Sxy works by interacting with another transcriptional activator protein called CRP. CRP's job is to bind to DNA at CRP sites and, by bending the DNA, help RNA polymerase start making RNA. CRP-S sites are much harder to bend than normal "CRP-N" sites, and we have been thinking that Sxy acts by helping CRP to bind (if it can't bend the DNA it lets go).

But several pieces of his data tell us that binding isn't enough. A protein from E. coli (we work mostly in another bacterium, Haemophilus influenzae) binds CRP-S sites fairly strongly in the test tube, but when it's in H. influenzae cells it can't turn the CRP-S genes on without Sxy's help. And changing the CRP-S sequence so H. influenzae's CRP can bind it without Sxy in the test tube doesn't enable CRP to turn the gene on in cells without Sxy's help.

So the grad student is suggesting that Sxy may also affect how RNA polymerase interacts with the DNA. RNA polymerase binds to DNA more effectively if its 'tail' makes contact with an AT-rich sequence called the "UP" sequence. Many genes have an UP sequence, and at normal CRP-N sites CRP is thought to help RNA polymerase's tail bind to it.

He's found that the genes with CRP-S promoters have what look like three precisely-spaced UP sequences beside their CRP-S sites, and in his draft paper he proposes that Sxy acts partly by helping RNA polymerase make contact with these sites. We could test this by changing these sequences to not fit the UP consensus, and seeing if this makes the promoter unable to be activated by Sxy.

This work doesn't address the question of whether Sxy does help CRP bend the DNA. But we won't be able to address this until we have conditions where purified CRP and Sxy both interact. Right now we have the CRP but not the Sxy - it's a very difficult protein to work with.

Welcome, visitors from the Just Science links

Unlike most of the other science blogs you might check out, this is a real 'research blog'. In it I write about the experiments and analyses we do in my lab, and about what I think they mean. I've been doing this for about 6 months, and I find that writing it helps me think more clearly about our work.

I don't expect casual visitors (or any visitors except those from my lab) to follow the complexities of the science, but it might give them a sense of what more-or-less ordinary* scientists do and how we think.
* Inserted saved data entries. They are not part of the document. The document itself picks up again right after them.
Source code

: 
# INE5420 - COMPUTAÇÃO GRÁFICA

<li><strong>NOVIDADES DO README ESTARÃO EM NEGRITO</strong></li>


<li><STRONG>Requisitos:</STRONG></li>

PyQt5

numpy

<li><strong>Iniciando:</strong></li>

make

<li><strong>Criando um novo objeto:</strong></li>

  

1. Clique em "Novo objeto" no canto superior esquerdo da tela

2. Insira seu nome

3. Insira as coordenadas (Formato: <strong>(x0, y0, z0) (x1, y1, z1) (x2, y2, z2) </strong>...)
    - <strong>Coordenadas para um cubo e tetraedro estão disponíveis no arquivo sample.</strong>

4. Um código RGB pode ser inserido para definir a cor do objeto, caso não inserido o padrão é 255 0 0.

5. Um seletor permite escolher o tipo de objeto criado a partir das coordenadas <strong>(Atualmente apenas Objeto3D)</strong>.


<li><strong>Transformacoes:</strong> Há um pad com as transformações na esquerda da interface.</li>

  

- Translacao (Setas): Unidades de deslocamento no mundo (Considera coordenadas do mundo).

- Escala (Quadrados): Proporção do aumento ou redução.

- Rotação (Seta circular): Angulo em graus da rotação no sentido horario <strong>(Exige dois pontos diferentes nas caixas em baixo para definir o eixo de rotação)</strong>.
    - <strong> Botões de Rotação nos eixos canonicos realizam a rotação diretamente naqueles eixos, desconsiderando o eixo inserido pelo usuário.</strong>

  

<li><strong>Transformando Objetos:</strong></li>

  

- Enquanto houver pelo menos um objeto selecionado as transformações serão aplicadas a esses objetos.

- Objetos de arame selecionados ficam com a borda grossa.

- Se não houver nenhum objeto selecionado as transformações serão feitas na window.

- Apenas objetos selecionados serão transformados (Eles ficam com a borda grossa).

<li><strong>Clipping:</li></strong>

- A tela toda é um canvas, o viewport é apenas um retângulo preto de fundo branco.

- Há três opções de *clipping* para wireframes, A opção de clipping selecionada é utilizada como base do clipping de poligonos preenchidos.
*No, of course I don't really think I'm any more ordinary than any other scientist (we all think we're special), but I'm a Canadian so I feel obliged to pretend.

DNase I: friend and foe

My posting has been a bit infrequent because I've been focused on getting drafts of our two grant proposals ready for pre-submission critiquing by the volunteer reviewers (blessed be their names and their progeny). But that's done, with a lot of help from a grad student and a postdoc. I've committed myself to the Week of Science Blogging, so I'll be posting at least daily for the next week.
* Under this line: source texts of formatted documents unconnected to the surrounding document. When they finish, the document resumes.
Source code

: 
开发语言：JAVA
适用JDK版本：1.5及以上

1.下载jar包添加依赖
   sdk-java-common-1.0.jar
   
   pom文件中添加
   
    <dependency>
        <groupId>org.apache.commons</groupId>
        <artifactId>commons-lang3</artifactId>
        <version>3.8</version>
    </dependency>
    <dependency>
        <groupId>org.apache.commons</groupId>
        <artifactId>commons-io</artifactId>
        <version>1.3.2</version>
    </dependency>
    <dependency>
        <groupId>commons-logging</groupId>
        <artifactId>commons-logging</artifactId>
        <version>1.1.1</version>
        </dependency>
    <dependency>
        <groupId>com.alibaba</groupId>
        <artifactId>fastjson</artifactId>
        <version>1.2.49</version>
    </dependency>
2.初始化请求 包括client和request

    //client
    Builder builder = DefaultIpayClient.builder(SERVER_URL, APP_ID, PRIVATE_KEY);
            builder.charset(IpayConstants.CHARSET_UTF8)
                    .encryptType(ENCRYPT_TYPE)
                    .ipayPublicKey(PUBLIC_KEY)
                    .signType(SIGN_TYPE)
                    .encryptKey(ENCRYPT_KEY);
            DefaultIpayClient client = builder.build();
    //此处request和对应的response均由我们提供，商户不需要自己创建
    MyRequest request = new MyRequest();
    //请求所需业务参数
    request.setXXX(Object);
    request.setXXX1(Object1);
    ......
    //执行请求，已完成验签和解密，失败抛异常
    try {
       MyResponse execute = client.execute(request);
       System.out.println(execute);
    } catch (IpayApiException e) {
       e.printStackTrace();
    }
We put a fair bit of effort into crafting a tightly focused "Significance" section to end each proposal (after the detailed descriptions of the experiments we propose). It's important to avoid ending with strings of platitudes, so ours is a bit on the edgy side. On the other hand we can't afford to sound too arrogant (this is a Canadian granting agency).

Some science: We had been hoping to be able to use preparations of cell membranes to study how a radioactively-labeled 'test' DNA fragment interacts with the uptake machinery. But we had overlooked the problem of all the cellular DNA that will be released when we break the cells open to get the membranes.
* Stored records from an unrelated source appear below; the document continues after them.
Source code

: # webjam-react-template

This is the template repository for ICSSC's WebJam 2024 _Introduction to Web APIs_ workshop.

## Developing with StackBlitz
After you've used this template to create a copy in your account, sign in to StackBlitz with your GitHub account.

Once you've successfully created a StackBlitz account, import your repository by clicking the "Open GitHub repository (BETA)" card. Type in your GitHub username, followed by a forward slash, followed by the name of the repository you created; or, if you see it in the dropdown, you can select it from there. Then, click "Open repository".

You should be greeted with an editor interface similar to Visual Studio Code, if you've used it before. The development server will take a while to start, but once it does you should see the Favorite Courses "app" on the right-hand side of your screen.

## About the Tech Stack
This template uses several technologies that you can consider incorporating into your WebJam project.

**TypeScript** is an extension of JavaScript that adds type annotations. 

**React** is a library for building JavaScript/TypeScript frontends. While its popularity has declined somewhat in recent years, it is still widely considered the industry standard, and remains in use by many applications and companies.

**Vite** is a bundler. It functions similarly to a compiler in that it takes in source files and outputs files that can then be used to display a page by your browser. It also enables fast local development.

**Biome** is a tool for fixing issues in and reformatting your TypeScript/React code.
When the cells are first opened the uptake proteins will bind the abundant cellular DNA, and unless we get rid of the DNA they've bound, they will never bind our test DNA. In principle we could get rid of the cellular DNA by adding a lot of DNase I, an enzyme that breaks down DNA. But then we would need to get rid of ALL of the DNase I , as otherwise it will break down our test DNA!

The postdoc (who discovered the problem) is going to do some preliminary testing to see if this analysis can be salvaged, perhaps by repeatedly washing the membranes to get rid of the DNase I.